• _Input for this task_:
= = = = = = =
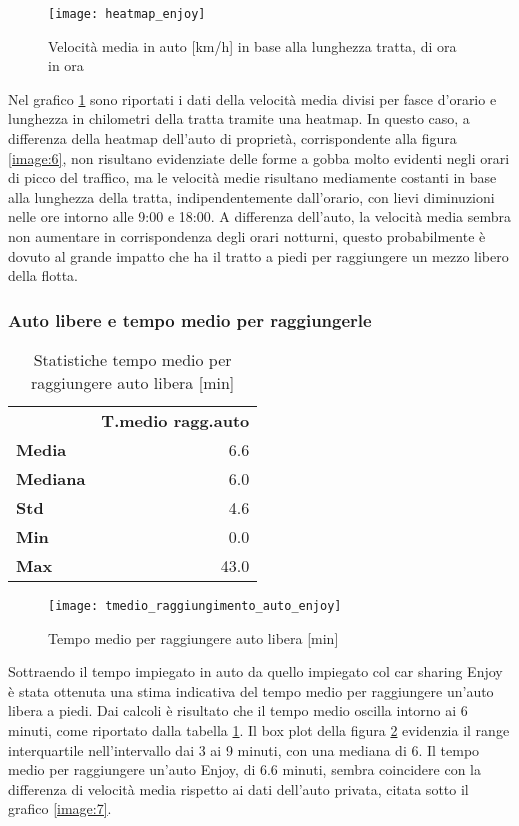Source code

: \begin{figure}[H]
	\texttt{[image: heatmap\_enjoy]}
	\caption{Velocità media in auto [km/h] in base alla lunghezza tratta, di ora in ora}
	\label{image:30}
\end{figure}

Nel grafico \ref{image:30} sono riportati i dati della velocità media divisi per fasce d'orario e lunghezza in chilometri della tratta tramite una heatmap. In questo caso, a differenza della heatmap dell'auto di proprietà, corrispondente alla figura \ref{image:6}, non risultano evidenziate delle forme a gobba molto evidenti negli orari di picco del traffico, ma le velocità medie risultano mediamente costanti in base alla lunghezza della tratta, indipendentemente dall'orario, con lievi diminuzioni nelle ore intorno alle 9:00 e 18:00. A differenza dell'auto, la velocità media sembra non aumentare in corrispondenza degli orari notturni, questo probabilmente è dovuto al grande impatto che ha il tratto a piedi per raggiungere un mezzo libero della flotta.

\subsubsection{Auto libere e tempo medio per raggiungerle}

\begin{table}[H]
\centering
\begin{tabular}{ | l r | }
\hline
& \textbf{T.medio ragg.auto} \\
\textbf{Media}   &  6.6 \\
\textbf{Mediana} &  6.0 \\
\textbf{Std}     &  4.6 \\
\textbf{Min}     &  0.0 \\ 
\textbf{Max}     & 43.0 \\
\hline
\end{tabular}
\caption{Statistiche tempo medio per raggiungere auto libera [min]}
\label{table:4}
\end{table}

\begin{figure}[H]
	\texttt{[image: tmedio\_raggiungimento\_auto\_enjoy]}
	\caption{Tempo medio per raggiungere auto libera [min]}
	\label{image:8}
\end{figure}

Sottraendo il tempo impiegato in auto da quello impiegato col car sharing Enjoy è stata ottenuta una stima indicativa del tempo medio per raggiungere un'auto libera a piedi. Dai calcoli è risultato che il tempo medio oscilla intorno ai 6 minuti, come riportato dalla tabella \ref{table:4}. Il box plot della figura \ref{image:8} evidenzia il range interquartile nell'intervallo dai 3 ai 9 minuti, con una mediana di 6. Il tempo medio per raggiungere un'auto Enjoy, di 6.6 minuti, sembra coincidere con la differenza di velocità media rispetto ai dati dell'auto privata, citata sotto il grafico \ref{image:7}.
= = = = = = =
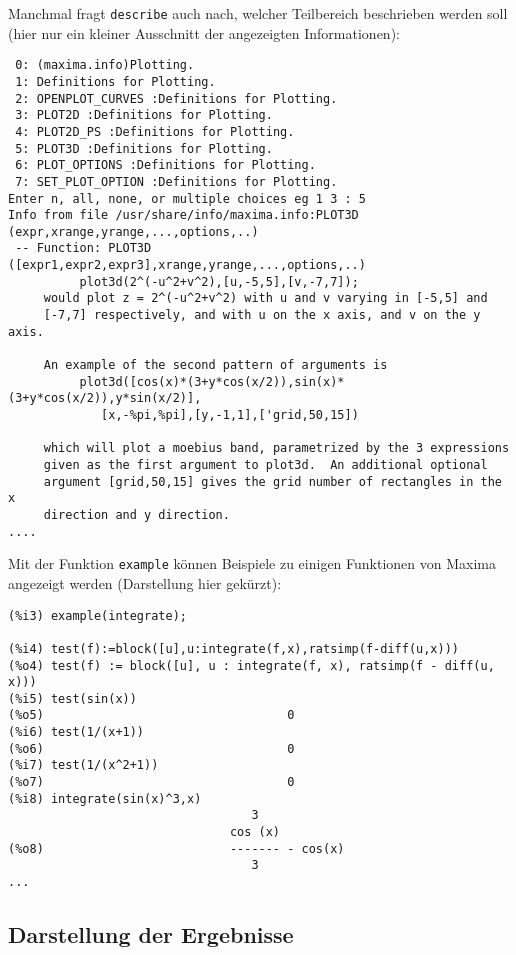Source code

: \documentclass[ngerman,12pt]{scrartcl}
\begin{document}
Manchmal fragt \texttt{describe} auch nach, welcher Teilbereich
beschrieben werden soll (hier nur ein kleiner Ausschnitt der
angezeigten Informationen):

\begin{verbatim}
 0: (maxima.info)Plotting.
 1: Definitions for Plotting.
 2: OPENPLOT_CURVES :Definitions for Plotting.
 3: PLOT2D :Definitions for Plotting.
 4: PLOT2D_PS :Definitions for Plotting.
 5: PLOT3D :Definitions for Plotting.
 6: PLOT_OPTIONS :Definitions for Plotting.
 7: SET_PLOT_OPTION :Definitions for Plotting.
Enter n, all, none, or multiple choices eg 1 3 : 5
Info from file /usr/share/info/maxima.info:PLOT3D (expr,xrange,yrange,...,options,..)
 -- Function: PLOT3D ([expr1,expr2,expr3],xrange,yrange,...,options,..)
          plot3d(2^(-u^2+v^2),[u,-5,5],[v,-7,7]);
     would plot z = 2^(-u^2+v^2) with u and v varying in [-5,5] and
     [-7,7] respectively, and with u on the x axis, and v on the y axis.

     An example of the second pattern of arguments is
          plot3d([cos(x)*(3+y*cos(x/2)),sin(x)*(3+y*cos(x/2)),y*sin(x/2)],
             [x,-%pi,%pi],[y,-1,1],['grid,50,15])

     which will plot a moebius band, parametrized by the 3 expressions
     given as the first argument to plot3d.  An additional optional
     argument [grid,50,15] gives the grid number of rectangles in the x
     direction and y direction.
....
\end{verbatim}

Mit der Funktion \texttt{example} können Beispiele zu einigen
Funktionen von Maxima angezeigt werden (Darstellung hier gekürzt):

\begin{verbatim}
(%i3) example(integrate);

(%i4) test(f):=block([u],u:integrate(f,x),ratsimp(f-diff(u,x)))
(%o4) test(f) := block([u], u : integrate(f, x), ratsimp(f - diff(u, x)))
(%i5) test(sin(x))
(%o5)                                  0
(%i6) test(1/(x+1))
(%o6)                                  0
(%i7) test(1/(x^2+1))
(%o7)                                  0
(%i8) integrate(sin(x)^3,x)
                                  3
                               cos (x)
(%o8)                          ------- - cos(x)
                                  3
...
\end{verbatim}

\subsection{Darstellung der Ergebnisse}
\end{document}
= = = = = = =
• _Your assignment_: What you give back must be the stretch above, starting at the line with "beschrieben werden soll" and ending at the line with "[x,-%pi,%pi],[y,-1,1],['grid,50,15])", copied exactly.

• _Output_:
beschrieben werden soll (hier nur ein kleiner Ausschnitt der
angezeigten Informationen):

\begin{verbatim}
 0: (maxima.info)Plotting.
 1: Definitions for Plotting.
 2: OPENPLOT_CURVES :Definitions for Plotting.
 3: PLOT2D :Definitions for Plotting.
 4: PLOT2D_PS :Definitions for Plotting.
 5: PLOT3D :Definitions for Plotting.
 6: PLOT_OPTIONS :Definitions for Plotting.
 7: SET_PLOT_OPTION :Definitions for Plotting.
Enter n, all, none, or multiple choices eg 1 3 : 5
Info from file /usr/share/info/maxima.info:PLOT3D (expr,xrange,yrange,...,options,..)
 -- Function: PLOT3D ([expr1,expr2,expr3],xrange,yrange,...,options,..)
          plot3d(2^(-u^2+v^2),[u,-5,5],[v,-7,7]);
     would plot z = 2^(-u^2+v^2) with u and v varying in [-5,5] and
     [-7,7] respectively, and with u on the x axis, and v on the y axis.

     An example of the second pattern of arguments is
          plot3d([cos(x)*(3+y*cos(x/2)),sin(x)*(3+y*cos(x/2)),y*sin(x/2)],
             [x,-%pi,%pi],[y,-1,1],['grid,50,15])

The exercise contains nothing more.